Data for this exercise: Begin

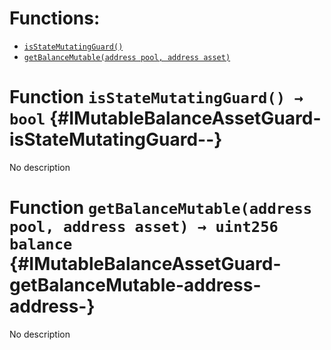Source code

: 

# Functions:
- [`isStateMutatingGuard()`](#IMutableBalanceAssetGuard-isStateMutatingGuard--)
- [`getBalanceMutable(address pool, address asset)`](#IMutableBalanceAssetGuard-getBalanceMutable-address-address-)



# Function `isStateMutatingGuard() → bool` {#IMutableBalanceAssetGuard-isStateMutatingGuard--}
No description




# Function `getBalanceMutable(address pool, address asset) → uint256 balance` {#IMutableBalanceAssetGuard-getBalanceMutable-address-address-}
No description




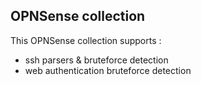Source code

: ## OPNSense collection

This OPNSense collection supports :
 - ssh parsers & bruteforce detection
 - web authentication bruteforce detection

Data for this exercise: End

| Requirement |
Exactly as they appear above, give the records again, without their pictures.

| Written response |
Source code

: 

# Functions:
- [`isStateMutatingGuard()`](#IMutableBalanceAssetGuard-isStateMutatingGuard--)
- [`getBalanceMutable(address pool, address asset)`](#IMutableBalanceAssetGuard-getBalanceMutable-address-address-)



# Function `isStateMutatingGuard() → bool` {#IMutableBalanceAssetGuard-isStateMutatingGuard--}
No description




# Function `getBalanceMutable(address pool, address asset) → uint256 balance` {#IMutableBalanceAssetGuard-getBalanceMutable-address-address-}
No description




Source code

: ## OPNSense collection

This OPNSense collection supports :
 - ssh parsers & bruteforce detection
 - web authentication bruteforce detection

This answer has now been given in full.